Indexing API

Q. Using API for things other than job posting and broadcasting events doesn’t bring any benefits.

  • (06:49) The person asking the question is interested whether he can use API for pages different than job posting and broadcasting events, like, for example, news articles and blogs. John says that people try doing that, but essentially what Google has documented is what it uses the API for. If there isn’t content that falls into those categories, then the API isn’t really going to help. But trying that won’t negatively affect the content.

Unlinked Brand Mention

Q. Unlinked brand mention doesn’t really affect SEO.

  • (12:01) When there is an article, that mentions the website without linking to it, it is not a bad thing.

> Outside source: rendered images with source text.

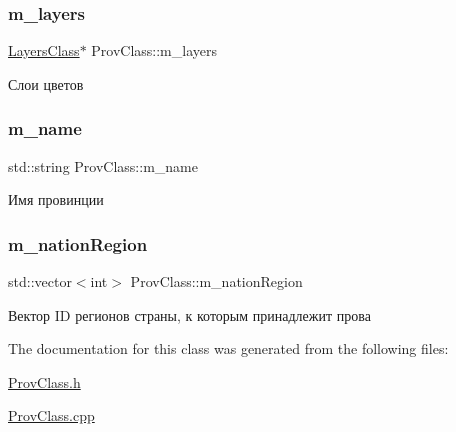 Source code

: \subsubsection{\texorpdfstring{m\+\_\+layers}{m\_layers}}
{\footnotesize\ttfamily \hyperlink{class_layers_class}{Layers\+Class}$\ast$ Prov\+Class\+::m\+\_\+layers\hspace{0.3cm}{\ttfamily [private]}}



Слои цветов 

\mbox{\label{class_prov_class_ad6197fa9253423daa8bfe5d8020547b5}} 
\subsubsection{\texorpdfstring{m\+\_\+name}{m\_name}}
{\footnotesize\ttfamily std\+::string Prov\+Class\+::m\+\_\+name\hspace{0.3cm}{\ttfamily [private]}}



Имя провинции 

\mbox{\label{class_prov_class_a8a75f6c2e83d2b02a94105ebdfb8aa56}} 
\subsubsection{\texorpdfstring{m\+\_\+nation\+Region}{m\_nationRegion}}
{\footnotesize\ttfamily std\+::vector$<$int$>$ Prov\+Class\+::m\+\_\+nation\+Region\hspace{0.3cm}{\ttfamily [private]}}



Вектор ID регионов страны, к которым принадлежит прова 



The documentation for this class was generated from the following files\+:\begin{DoxyCompactItemize}
\item 
\hyperlink{_prov_class_8h}{Prov\+Class.\+h}\item 
\hyperlink{_prov_class_8cpp}{Prov\+Class.\+cpp}\end{DoxyCompactItemize}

It is only a little inconvenient for users, because they have to search for the website being mentioned. But, otherwise, John says he wouldn’t assume there’s some SEO factor that is trying to figure out where someone is mentioning the website’s name. 

User Reviews and Comments

Q. Non-spammy comments help Google understand the page a little better.

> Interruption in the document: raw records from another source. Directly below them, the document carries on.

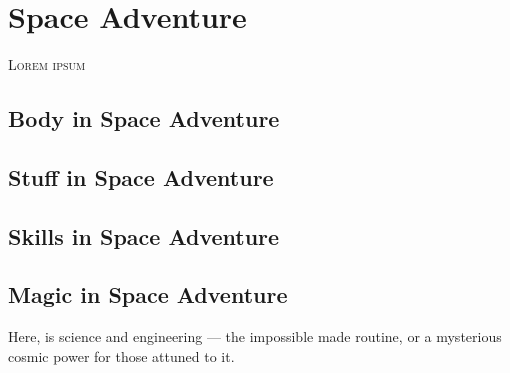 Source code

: \renewcommand{\realmaccent}{realmSpace}
\chapter{Space Adventure}

\begin{readaloud}
\lipsum[41][1-4]
\end{readaloud}


\lettrine{L}{orem ipsum} \lipsum[42]

\section{Body in Space Adventure}
\lipsum[43][1-4]

\section{Stuff in Space Adventure}
\lipsum[44][1-4]

\section{Skills in Space Adventure}
\lipsum[45][1-4]

\section{Magic in Space Adventure}
Here,  is science and engineering --- the impossible made
routine, or a mysterious cosmic power for those attuned to it.
\lipsum[46][1-3]

\begin{notebox}
\lipsum[47][1-3]
\end{notebox}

  • (12:58) A really useful thing about the user comments is that oftentimes people will write about the page in their own words, and that gives Google a little bit more information on how it can show this page in the search results. From that point of view, comments are a good thing on a page. Obviously, finding a way to maintain them in a reasonable way is something tricky, because people also spam those comments, and all kinds of crazy stuff happens in them. But overall once a way to maintain comments on a web page is found, that gives the page a little bit more context and helps people who are searching in different ways to also find this content. 

SSL Certificates

Q. Any kind of valid SSL certificate works fine for Google.

  • (14:03) Different types of SSL certificates are not important for SEO, and just free SSL certificates are perfectly fine. The different types of certificates is more a matter of what is wanted with this certificate. From Google point of view, it just watches out for whether the certificate is valid or not.

Multiple Job Postings

Q. Posting the same job posting in different subdomains from the same root domain is fine.

  • (14:47) John assumes that posting the same job posting in different subdomains with the same job posting data structure is perfectly fine, because it’s very common to have the same job posted on different websites, and those different websites could have structured data on them as well. From that point of view, just having it posted different times on the same website or in different subdomains should be perfectly fine as well. However, John mentions that he doesn’t know all the details of all the guidelines around job postings, so it might be that there’s some obscure mention that it should be only listed once on each website. 
  • John also says that usually Google tries to de-dupe different listings, and that is done for all kinds of listings. So if it’s an image or if it’s a web page, or anything else, if Google can recognise that it’s the same primary content, it will try to just show it once. He assumes the same rule applies for Google Jobs.

Internal Duplicate Content

Q. Having the same content as a PDF on the website and as a block article is not viewed as duplicate content.

  • (17:10) The person asking the question has a situation where she has put a piece of content as PDF file on her website and wants to use the same content to present it as an HTML block article on the same website and is worried that it might be viewed as duplicate content. John assures her that Google wouldn’t see it as duplicate content, because it’s different content. One is an HTML page, on is a PDF. Even if the primary piece of content on there is the same, the whole thing around it is different. From that level, Google wouldn’t see it as duplicate content. At most, the difficulty might be that in the search results it can happen that both of these show up at the same time. From SEO point of view, it is not necessarily a bad things, but maybe there’s a personal strategic reasons to have either the PDF or the HTML page more visible.

Paginated Content

Q. In paginated content Google views first pages of content as more important than pages that come after.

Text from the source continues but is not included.